We leave her at this bedside and turn for the last time to the little Chinaman.
And what became of the little brown man with the meek almond eyes and the peaceful smile that for ever hovered about the corner of his mouth?
Poor little Washee-Washee! When the Widow got married he had to go. He could not embark in business again, and he would not go away. The Widow always gave him all he asked when he came to her, but that was very little. She even tried to persuade him to accept little gifts, and to take some delicacies for his stomach's sake, but the little pagan would only shake his head, smile the least bit out of one corner of his mouth, and then go away as if half offended.
Every five years there is a curious sort of mule caravan seen meandering up and down the mining streams of California, where Chinamen are to be found. It is a quiet train, and quite unlike those to be found there driven by Mexicans, and bearing whisky and dry goods. In this train or caravan the drivers do not shout or scream. The mules, it always seemed to me, do not even bray. This caravan travels almost always by night, and it is driven and managed almost altogether by Chinamen. These Chinamen are civil, very respectful, very quiet, very mournful both in their dress and manner.
These mules, both in coming in and in going out of a camp, are loaded with little beech-wood boxes of about three feet in length and one foot square.

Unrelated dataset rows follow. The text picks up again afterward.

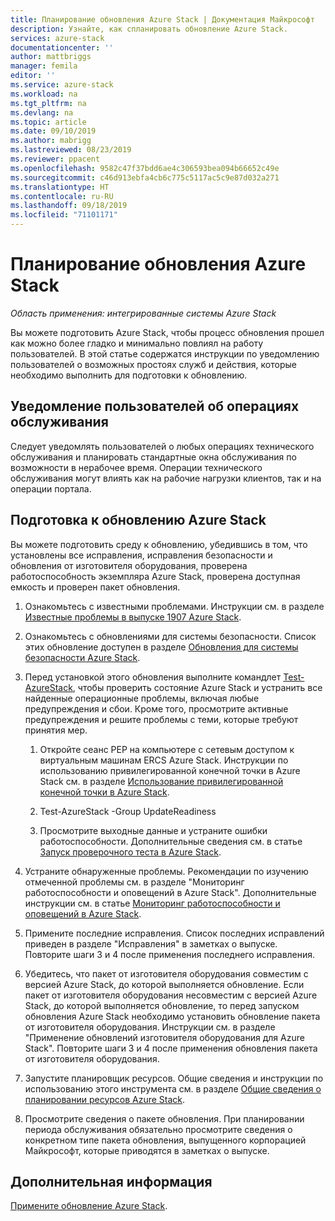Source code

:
 ```yaml
---
title: Планирование обновления Azure Stack | Документация Майкрософт
description: Узнайте, как спланировать обновление Azure Stack.
services: azure-stack
documentationcenter: ''
author: mattbriggs
manager: femila
editor: ''
ms.service: azure-stack
ms.workload: na
ms.tgt_pltfrm: na
ms.devlang: na
ms.topic: article
ms.date: 09/10/2019
ms.author: mabrigg
ms.lastreviewed: 08/23/2019
ms.reviewer: ppacent
ms.openlocfilehash: 9582c47f37bdd6ae4c306593bea094b66652c49e
ms.sourcegitcommit: c46d913ebfa4cb6c775c5117ac5c9e87d032a271
ms.translationtype: HT
ms.contentlocale: ru-RU
ms.lasthandoff: 09/18/2019
ms.locfileid: "71101171"
---
```

# <a name="plan-for-an-azure-stack-update"></a>Планирование обновления Azure Stack

*Область применения: интегрированные системы Azure Stack*

Вы можете подготовить Azure Stack, чтобы процесс обновления прошел как можно более гладко и минимально повлиял на работу пользователей. В этой статье содержатся инструкции по уведомлению пользователей о возможных простоях служб и действия, которые необходимо выполнить для подготовки к обновлению.

## <a name="notify-your-users-of-maintenance-operations"></a>Уведомление пользователей об операциях обслуживания

Следует уведомлять пользователей о любых операциях технического обслуживания и планировать стандартные окна обслуживания по возможности в нерабочее время. Операции технического обслуживания могут влиять как на рабочие нагрузки клиентов, так и на операции портала.

## <a name="prepare-for-an-azure-stack-update"></a>Подготовка к обновлению Azure Stack

Вы можете подготовить среду к обновлению, убедившись в том, что установлены все исправления, исправления безопасности и обновления от изготовителя оборудования, проверена работоспособность экземпляра Azure Stack, проверена доступная емкость и проверен пакет обновления.

1. Ознакомьтесь с известными проблемами. Инструкции см. в разделе [Известные проблемы в выпуске 1907 Azure Stack](https://docs.microsoft.com/azure-stack/operator/release-notes.md).

2. Ознакомьтесь с обновлениями для системы безопасности. Список этих обновление доступен в разделе [Обновления для системы безопасности Azure Stack](https://docs.microsoft.com/azure-stack/operator/release-notes-security-updates.md).

3. Перед установкой этого обновления выполните командлет [Test-AzureStack](https://docs.microsoft.com/azure-stack/operator/azure-stack-diagnostic-test), чтобы проверить состояние Azure Stack и устранить все найденные операционные проблемы, включая любые предупреждения и сбои. Кроме того, просмотрите активные предупреждения и решите проблемы с теми, которые требуют принятия мер.

    1. Откройте сеанс PEP на компьютере с сетевым доступом к виртуальным машинам ERCS Azure Stack. Инструкции по использованию привилегированной конечной точки в Azure Stack см. в разделе [Использование привилегированной конечной точки в Azure Stack](https://docs.microsoft.com/azure-stack/operator/azure-stack-privileged-endpoint).

    2. Test-AzureStack -Group UpdateReadiness

    3. Просмотрите выходные данные и устраните ошибки работоспособности. Дополнительные сведения см. в статье [Запуск проверочного теста в Azure Stack](https://docs.microsoft.com/azure-stack/operator/azure-stack-diagnostic-test).

4. Устраните обнаруженные проблемы. Рекомендации по изучению отмеченной проблемы см. в разделе "Мониторинг работоспособности и оповещений в Azure Stack". Дополнительные инструкции см. в статье [Мониторинг работоспособности и оповещений в Azure Stack](https://docs.microsoft.com/azure-stack/operator/azure-stack-monitor-health).

5. Примените последние исправления. Список последних исправлений приведен в разделе "Исправления" в заметках о выпуске. Повторите шаги 3 и 4 после применения последнего исправления.

6. Убедитесь, что пакет от изготовителя оборудования совместим с версией Azure Stack, до которой выполняется обновление. Если пакет от изготовителя оборудования несовместим с версией Azure Stack, до которой выполняется обновление, то перед запуском обновления Azure Stack необходимо установить обновление пакета от изготовителя оборудования. Инструкции см. в разделе "Применение обновлений изготовителя оборудования для Azure Stack". Повторите шаги 3 и 4 после применения обновления пакета от изготовителя оборудования.

7. Запустите планировщик ресурсов. Общие сведения и инструкции по использованию этого инструмента см. в разделе [Общие сведения о планировании ресурсов Azure Stack](https://docs.microsoft.com/azure-stack/operator/azure-stack-capacity-planning-overview).

8. Просмотрите сведения о пакете обновления. При планировании периода обслуживания обязательно просмотрите сведения о конкретном типе пакета обновления, выпущенного корпорацией Майкрософт, которые приводятся в заметках о выпуске.

## <a name="next-steps"></a>Дополнительная информация

[Примените обновление Azure Stack](azure-stack-apply-updates.md).

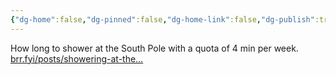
 ```yaml
---
{"dg-home":false,"dg-pinned":false,"dg-home-link":false,"dg-publish":true,"tags":["dgblip"],"disabled rules":["yaml-title","yaml-title-alias","file-name-heading"],"title":"philipp on mastodon @ 2023-02-05","created-date":"2023-02-05T11:46:57","id":109811965447558980,"updated-date":"2025-05-02T08:50:43","dg-path":"blips/109811965447558970.md","permalink":"/blips/109811965447558970/","dgPassFrontmatter":true}
---
```



How long to shower at the South Pole with a quota of 4 min per week.  [brr.fyi/posts/showering-at-the…](https://brr.fyi/posts/showering-at-the-south-pole)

When the train arrives in a camp these boxes are taken from off the backs of the mules, stored in some Chinaman's cabin close to the trail, and there they lie, so far as the world knows, undisturbed for two or three days. Then some midnight, the mules are quietly drawn up to the cabin-door, the boxes are brought out, and the mules are loaded, and the line winds away up the hill and out on the mountain to where their freight can be taken down to the sea on wheels.

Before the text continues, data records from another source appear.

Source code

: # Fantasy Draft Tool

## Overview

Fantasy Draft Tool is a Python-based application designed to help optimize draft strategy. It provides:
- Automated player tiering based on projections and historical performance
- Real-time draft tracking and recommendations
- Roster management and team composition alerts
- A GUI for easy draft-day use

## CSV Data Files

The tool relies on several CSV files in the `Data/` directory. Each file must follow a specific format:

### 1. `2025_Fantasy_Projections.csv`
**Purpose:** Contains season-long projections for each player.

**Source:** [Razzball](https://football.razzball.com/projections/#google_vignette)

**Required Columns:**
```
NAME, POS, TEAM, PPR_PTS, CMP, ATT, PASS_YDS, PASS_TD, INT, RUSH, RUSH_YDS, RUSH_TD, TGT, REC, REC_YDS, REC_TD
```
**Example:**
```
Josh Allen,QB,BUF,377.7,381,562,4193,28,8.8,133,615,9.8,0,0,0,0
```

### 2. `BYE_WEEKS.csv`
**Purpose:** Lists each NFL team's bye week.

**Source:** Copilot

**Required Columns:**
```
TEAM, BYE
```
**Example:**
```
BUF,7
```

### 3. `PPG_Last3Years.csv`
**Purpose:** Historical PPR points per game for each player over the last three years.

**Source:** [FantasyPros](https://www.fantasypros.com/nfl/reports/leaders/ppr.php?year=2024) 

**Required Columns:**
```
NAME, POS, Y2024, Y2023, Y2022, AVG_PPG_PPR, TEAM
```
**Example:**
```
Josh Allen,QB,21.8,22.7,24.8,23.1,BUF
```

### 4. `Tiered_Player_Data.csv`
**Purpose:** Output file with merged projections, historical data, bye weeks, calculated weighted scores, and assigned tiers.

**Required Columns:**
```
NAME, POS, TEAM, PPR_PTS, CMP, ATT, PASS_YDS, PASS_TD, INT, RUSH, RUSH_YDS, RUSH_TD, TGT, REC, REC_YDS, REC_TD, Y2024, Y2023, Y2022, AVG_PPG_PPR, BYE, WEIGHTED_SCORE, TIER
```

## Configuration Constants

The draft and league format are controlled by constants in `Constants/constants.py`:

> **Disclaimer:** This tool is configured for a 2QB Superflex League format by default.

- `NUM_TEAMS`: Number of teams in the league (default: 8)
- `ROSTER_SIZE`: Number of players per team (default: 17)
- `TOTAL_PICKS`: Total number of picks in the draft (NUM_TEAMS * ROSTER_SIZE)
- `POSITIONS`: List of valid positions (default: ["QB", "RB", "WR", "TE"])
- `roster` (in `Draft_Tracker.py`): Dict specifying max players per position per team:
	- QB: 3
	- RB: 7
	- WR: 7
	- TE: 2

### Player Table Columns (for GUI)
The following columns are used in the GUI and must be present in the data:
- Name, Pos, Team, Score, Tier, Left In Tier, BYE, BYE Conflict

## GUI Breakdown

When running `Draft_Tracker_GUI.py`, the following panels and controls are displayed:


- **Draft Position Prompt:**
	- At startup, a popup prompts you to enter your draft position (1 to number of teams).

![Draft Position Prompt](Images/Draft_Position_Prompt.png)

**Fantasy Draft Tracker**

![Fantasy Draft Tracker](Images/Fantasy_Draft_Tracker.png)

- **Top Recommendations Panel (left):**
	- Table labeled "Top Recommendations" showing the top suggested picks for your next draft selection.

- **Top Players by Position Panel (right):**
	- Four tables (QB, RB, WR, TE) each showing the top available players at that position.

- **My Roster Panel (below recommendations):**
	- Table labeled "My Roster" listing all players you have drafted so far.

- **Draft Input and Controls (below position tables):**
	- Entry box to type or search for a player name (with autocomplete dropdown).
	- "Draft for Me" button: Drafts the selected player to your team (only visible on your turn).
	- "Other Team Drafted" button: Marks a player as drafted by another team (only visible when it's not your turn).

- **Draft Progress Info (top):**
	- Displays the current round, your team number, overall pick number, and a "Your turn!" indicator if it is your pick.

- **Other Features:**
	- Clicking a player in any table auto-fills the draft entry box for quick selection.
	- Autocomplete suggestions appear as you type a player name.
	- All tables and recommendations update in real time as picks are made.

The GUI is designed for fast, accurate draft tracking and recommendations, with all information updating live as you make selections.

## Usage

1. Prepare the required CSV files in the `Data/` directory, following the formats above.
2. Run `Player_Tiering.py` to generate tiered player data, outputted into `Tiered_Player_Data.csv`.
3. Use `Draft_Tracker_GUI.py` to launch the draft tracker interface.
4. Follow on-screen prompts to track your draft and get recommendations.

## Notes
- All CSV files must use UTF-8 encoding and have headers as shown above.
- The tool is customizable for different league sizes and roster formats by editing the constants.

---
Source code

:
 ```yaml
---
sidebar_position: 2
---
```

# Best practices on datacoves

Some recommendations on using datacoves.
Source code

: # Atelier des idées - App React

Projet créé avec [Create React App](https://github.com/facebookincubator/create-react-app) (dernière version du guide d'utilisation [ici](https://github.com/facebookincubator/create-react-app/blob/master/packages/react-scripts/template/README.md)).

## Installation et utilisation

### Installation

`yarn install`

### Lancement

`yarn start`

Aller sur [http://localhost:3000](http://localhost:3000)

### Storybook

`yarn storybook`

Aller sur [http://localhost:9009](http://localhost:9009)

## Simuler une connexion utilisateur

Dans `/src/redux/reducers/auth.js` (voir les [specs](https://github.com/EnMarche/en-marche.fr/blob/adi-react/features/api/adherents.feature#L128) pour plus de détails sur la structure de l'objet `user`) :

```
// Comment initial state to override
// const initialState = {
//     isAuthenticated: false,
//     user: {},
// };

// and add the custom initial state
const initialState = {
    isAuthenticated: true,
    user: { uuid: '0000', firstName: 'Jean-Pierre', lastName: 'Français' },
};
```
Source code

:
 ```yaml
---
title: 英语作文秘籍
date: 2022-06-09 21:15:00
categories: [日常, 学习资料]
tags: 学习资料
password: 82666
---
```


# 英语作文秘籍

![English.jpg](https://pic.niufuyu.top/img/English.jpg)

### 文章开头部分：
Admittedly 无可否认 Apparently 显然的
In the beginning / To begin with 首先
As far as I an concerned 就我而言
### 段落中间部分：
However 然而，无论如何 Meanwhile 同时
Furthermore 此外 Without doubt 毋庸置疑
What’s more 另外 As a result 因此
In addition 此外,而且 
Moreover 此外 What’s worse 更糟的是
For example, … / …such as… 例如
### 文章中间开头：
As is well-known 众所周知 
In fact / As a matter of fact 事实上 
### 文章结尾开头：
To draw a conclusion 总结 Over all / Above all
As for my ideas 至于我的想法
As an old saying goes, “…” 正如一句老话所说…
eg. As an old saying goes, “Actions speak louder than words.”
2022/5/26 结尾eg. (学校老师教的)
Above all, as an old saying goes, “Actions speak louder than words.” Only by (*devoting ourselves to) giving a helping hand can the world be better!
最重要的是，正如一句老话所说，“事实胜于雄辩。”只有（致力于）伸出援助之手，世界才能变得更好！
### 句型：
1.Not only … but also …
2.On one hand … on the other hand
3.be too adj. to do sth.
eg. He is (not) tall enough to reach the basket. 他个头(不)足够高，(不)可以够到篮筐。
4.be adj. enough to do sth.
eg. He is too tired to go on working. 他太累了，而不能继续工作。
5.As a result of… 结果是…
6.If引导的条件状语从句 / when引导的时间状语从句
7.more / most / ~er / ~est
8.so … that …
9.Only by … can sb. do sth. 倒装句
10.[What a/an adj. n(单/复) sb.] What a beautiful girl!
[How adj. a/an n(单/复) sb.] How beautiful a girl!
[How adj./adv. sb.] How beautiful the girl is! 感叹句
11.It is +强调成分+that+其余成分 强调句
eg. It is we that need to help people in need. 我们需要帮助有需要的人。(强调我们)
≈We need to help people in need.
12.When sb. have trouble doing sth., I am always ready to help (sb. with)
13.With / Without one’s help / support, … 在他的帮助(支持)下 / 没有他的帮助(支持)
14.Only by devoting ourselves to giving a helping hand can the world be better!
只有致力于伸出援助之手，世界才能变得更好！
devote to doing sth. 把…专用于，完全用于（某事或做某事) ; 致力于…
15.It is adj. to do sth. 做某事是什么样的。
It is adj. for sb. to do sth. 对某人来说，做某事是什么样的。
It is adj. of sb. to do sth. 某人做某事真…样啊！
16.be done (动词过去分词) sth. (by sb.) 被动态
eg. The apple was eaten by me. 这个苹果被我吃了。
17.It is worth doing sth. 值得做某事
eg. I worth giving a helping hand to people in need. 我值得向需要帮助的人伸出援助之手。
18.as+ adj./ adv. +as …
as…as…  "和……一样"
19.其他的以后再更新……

The only apparent difference in these boxes now is the lead label at either end, which was not there when they entered the camp.
This is the caravan of the dead. No Chinaman will consent to let his bones lie in the land of the barbarian. The bones of every Chinaman, even to the beggar—if there ever was such a thing as a Chinese beggar in California—are taken back to the land of his fathers.
Washee-Washee stood watching the train climb the corkscrew trail in the gray dawn one morning, and then shaking his head he went to the Widow and said—
"By'ee, by'ee. Washee-Washee allee samee."